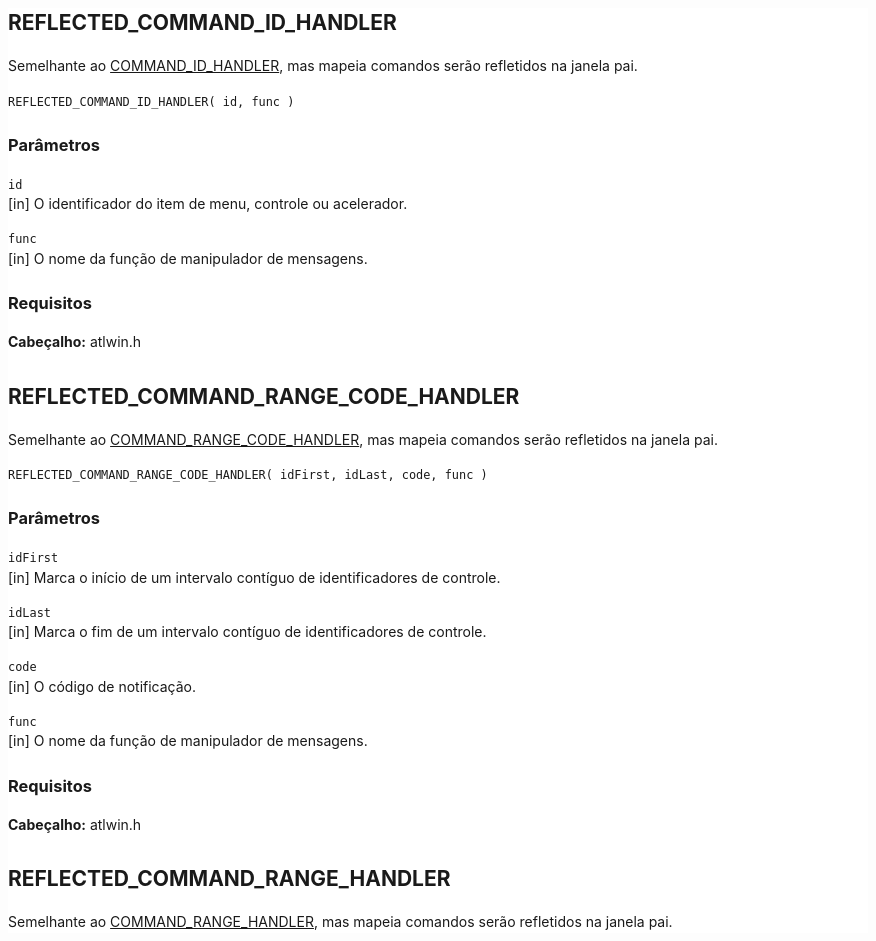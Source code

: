 ##  <a name="a-namereflectedcommandidhandlera--reflectedcommandidhandler"></a><a name="reflected_command_id_handler"></a>REFLECTED_COMMAND_ID_HANDLER  
 Semelhante ao [COMMAND_ID_HANDLER](#command_id_handler), mas mapeia comandos serão refletidos na janela pai.  
  
```
REFLECTED_COMMAND_ID_HANDLER( id, func )
```  
  
### <a name="parameters"></a>Parâmetros  
 `id`  
 [in] O identificador do item de menu, controle ou acelerador.  
  
 `func`  
 [in] O nome da função de manipulador de mensagens.  

### <a name="requirements"></a>Requisitos  
 **Cabeçalho:** atlwin.h  

##  <a name="a-namereflectedcommandrangecodehandlera--reflectedcommandrangecodehandler"></a><a name="reflected_command_range_code_handler"></a>REFLECTED_COMMAND_RANGE_CODE_HANDLER  
 Semelhante ao [COMMAND_RANGE_CODE_HANDLER](#command_range_code_handler), mas mapeia comandos serão refletidos na janela pai.  
  
```
REFLECTED_COMMAND_RANGE_CODE_HANDLER( idFirst, idLast, code, func )
```  
  
### <a name="parameters"></a>Parâmetros  
 `idFirst`  
 [in] Marca o início de um intervalo contíguo de identificadores de controle.  
  
 `idLast`  
 [in] Marca o fim de um intervalo contíguo de identificadores de controle.  
  
 `code`  
 [in] O código de notificação.  
  
 `func`  
 [in] O nome da função de manipulador de mensagens.  

### <a name="requirements"></a>Requisitos  
 **Cabeçalho:** atlwin.h  

##  <a name="a-namereflectedcommandrangehandlera--reflectedcommandrangehandler"></a><a name="reflected_command_range_handler"></a>REFLECTED_COMMAND_RANGE_HANDLER  
 Semelhante ao [COMMAND_RANGE_HANDLER](#command_range_handler), mas mapeia comandos serão refletidos na janela pai.  
  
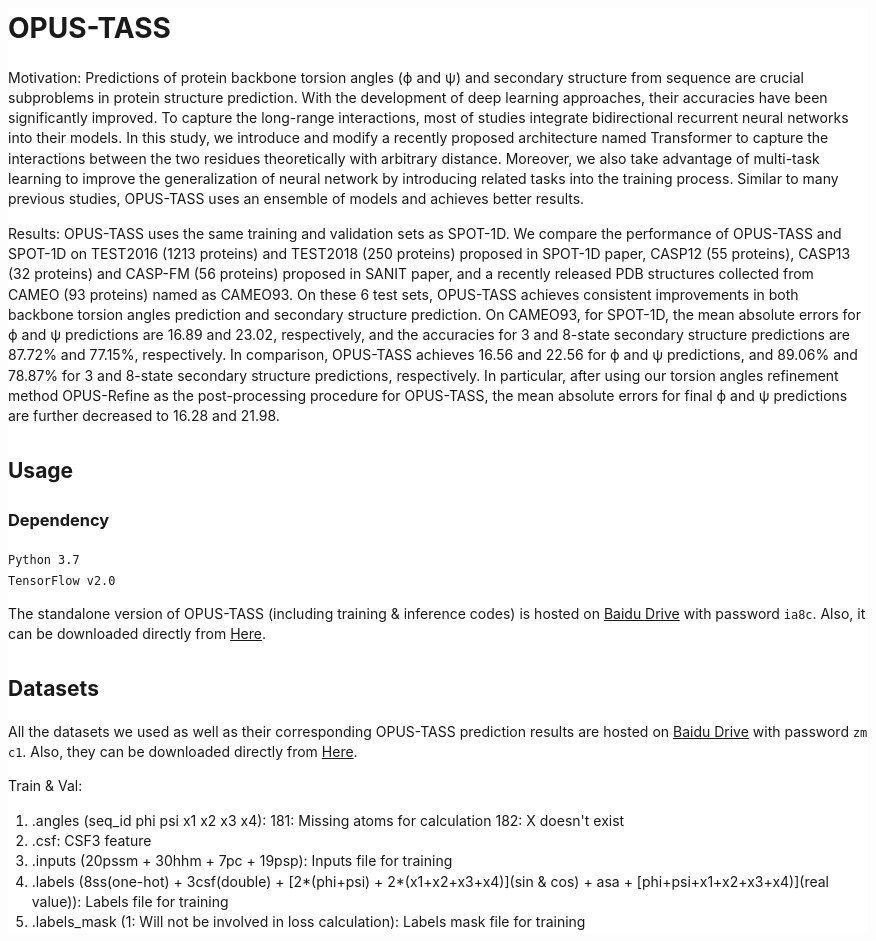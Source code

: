 # OPUS-TASS

Motivation: Predictions of protein backbone torsion angles (ϕ and ψ) and secondary structure from sequence are crucial subproblems in protein structure prediction. With the development of deep learning approaches, their accuracies have been significantly improved. To capture the long-range interactions, most of studies integrate bidirectional recurrent neural networks into their models. In this study, we introduce and modify a recently proposed architecture named Transformer to capture the interactions between the two residues theoretically with arbitrary distance. Moreover, we also take advantage of multi-task learning to improve the generalization of neural network by introducing related tasks into the training process. Similar to many previous studies, OPUS-TASS uses an ensemble of models and achieves better results. 

Results: OPUS-TASS uses the same training and validation sets as SPOT-1D. We compare the performance of OPUS-TASS and SPOT-1D on TEST2016 (1213 proteins) and TEST2018 (250 proteins) proposed in SPOT-1D paper, CASP12 (55 proteins), CASP13 (32 proteins) and CASP-FM (56 proteins) proposed in SANIT paper, and a recently released PDB structures collected from CAMEO (93 proteins) named as CAMEO93. On these 6 test sets, OPUS-TASS achieves consistent improvements in both backbone torsion angles prediction and secondary structure prediction. On CAMEO93, for SPOT-1D, the mean absolute errors for ϕ and ψ predictions are 16.89 and 23.02, respectively, and the accuracies for 3 and 8-state secondary structure predictions are 87.72% and 77.15%, respectively. In comparison, OPUS-TASS achieves 16.56 and 22.56 for ϕ and ψ predictions, and 89.06% and 78.87% for 3 and 8-state secondary structure predictions, respectively. In particular, after using our torsion angles refinement method OPUS-Refine as the post-processing procedure for OPUS-TASS, the mean absolute errors for final ϕ and ψ predictions are further decreased to 16.28 and 21.98.

## Usage

### Dependency

```
Python 3.7
TensorFlow v2.0
```

The standalone version of OPUS-TASS (including training & inference codes) is hosted on [Baidu Drive](https://pan.baidu.com/s/1Gx4iewX8_Khp4J87N_Fw5w) with password `ia8c`. Also, it can be downloaded directly from [Here](http://ma-lab.rice.edu/MaLab/dist/opus_tass.tar).

## Datasets

All the datasets we used as well as their corresponding OPUS-TASS prediction results are hosted on [Baidu Drive](https://pan.baidu.com/s/1L6w_qBIKvleO2uFr1Ekevw) with password `zmc1`. Also, they can be downloaded directly from [Here](http://ma-lab.rice.edu/MaLab/dist/opus_tass_datasets.zip).

Train & Val:
1. .angles (seq_id phi psi x1 x2 x3 x4): 181: Missing atoms for calculation 182: X doesn't exist
2. .csf: CSF3 feature
3. .inputs (20pssm + 30hhm + 7pc + 19psp): Inputs file for training
4. .labels (8ss(one-hot) + 3csf(double) + [2*(phi+psi) + 2*(x1+x2+x3+x4)](sin & cos) + asa + [phi+psi+x1+x2+x3+x4)](real value)): Labels file for training
5. .labels_mask (1: Will not be involved in loss calculation): Labels mask file for training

################

§ **EXERCISE GOAL**
In transcribing the material above, reproduce each line exactly and include none of the pictures.

§ **RESPONSE AREA**
Source code

: ##  <a name="a-namereflectedcommandidhandlera--reflectedcommandidhandler"></a><a name="reflected_command_id_handler"></a>REFLECTED_COMMAND_ID_HANDLER  
 Semelhante ao [COMMAND_ID_HANDLER](#command_id_handler), mas mapeia comandos serão refletidos na janela pai.  
  
```
REFLECTED_COMMAND_ID_HANDLER( id, func )
```  
  
### <a name="parameters"></a>Parâmetros  
 `id`  
 [in] O identificador do item de menu, controle ou acelerador.  
  
 `func`  
 [in] O nome da função de manipulador de mensagens.  

### <a name="requirements"></a>Requisitos  
 **Cabeçalho:** atlwin.h  

##  <a name="a-namereflectedcommandrangecodehandlera--reflectedcommandrangecodehandler"></a><a name="reflected_command_range_code_handler"></a>REFLECTED_COMMAND_RANGE_CODE_HANDLER  
 Semelhante ao [COMMAND_RANGE_CODE_HANDLER](#command_range_code_handler), mas mapeia comandos serão refletidos na janela pai.  
  
```
REFLECTED_COMMAND_RANGE_CODE_HANDLER( idFirst, idLast, code, func )
```  
  
### <a name="parameters"></a>Parâmetros  
 `idFirst`  
 [in] Marca o início de um intervalo contíguo de identificadores de controle.  
  
 `idLast`  
 [in] Marca o fim de um intervalo contíguo de identificadores de controle.  
  
 `code`  
 [in] O código de notificação.  
  
 `func`  
 [in] O nome da função de manipulador de mensagens.  

### <a name="requirements"></a>Requisitos  
 **Cabeçalho:** atlwin.h  

##  <a name="a-namereflectedcommandrangehandlera--reflectedcommandrangehandler"></a><a name="reflected_command_range_handler"></a>REFLECTED_COMMAND_RANGE_HANDLER  
 Semelhante ao [COMMAND_RANGE_HANDLER](#command_range_handler), mas mapeia comandos serão refletidos na janela pai.  
  
Source code

: # OPUS-TASS

Motivation: Predictions of protein backbone torsion angles (ϕ and ψ) and secondary structure from sequence are crucial subproblems in protein structure prediction. With the development of deep learning approaches, their accuracies have been significantly improved. To capture the long-range interactions, most of studies integrate bidirectional recurrent neural networks into their models. In this study, we introduce and modify a recently proposed architecture named Transformer to capture the interactions between the two residues theoretically with arbitrary distance. Moreover, we also take advantage of multi-task learning to improve the generalization of neural network by introducing related tasks into the training process. Similar to many previous studies, OPUS-TASS uses an ensemble of models and achieves better results. 

Results: OPUS-TASS uses the same training and validation sets as SPOT-1D. We compare the performance of OPUS-TASS and SPOT-1D on TEST2016 (1213 proteins) and TEST2018 (250 proteins) proposed in SPOT-1D paper, CASP12 (55 proteins), CASP13 (32 proteins) and CASP-FM (56 proteins) proposed in SANIT paper, and a recently released PDB structures collected from CAMEO (93 proteins) named as CAMEO93. On these 6 test sets, OPUS-TASS achieves consistent improvements in both backbone torsion angles prediction and secondary structure prediction. On CAMEO93, for SPOT-1D, the mean absolute errors for ϕ and ψ predictions are 16.89 and 23.02, respectively, and the accuracies for 3 and 8-state secondary structure predictions are 87.72% and 77.15%, respectively. In comparison, OPUS-TASS achieves 16.56 and 22.56 for ϕ and ψ predictions, and 89.06% and 78.87% for 3 and 8-state secondary structure predictions, respectively. In particular, after using our torsion angles refinement method OPUS-Refine as the post-processing procedure for OPUS-TASS, the mean absolute errors for final ϕ and ψ predictions are further decreased to 16.28 and 21.98.

## Usage

### Dependency

```
Python 3.7
TensorFlow v2.0
```

The standalone version of OPUS-TASS (including training & inference codes) is hosted on [Baidu Drive](https://pan.baidu.com/s/1Gx4iewX8_Khp4J87N_Fw5w) with password `ia8c`. Also, it can be downloaded directly from [Here](http://ma-lab.rice.edu/MaLab/dist/opus_tass.tar).

## Datasets

All the datasets we used as well as their corresponding OPUS-TASS prediction results are hosted on [Baidu Drive](https://pan.baidu.com/s/1L6w_qBIKvleO2uFr1Ekevw) with password `zmc1`. Also, they can be downloaded directly from [Here](http://ma-lab.rice.edu/MaLab/dist/opus_tass_datasets.zip).

Train & Val:
1. .angles (seq_id phi psi x1 x2 x3 x4): 181: Missing atoms for calculation 182: X doesn't exist
2. .csf: CSF3 feature
3. .inputs (20pssm + 30hhm + 7pc + 19psp): Inputs file for training
4. .labels (8ss(one-hot) + 3csf(double) + [2*(phi+psi) + 2*(x1+x2+x3+x4)](sin & cos) + asa + [phi+psi+x1+x2+x3+x4)](real value)): Labels file for training
5. .labels_mask (1: Will not be involved in loss calculation): Labels mask file for training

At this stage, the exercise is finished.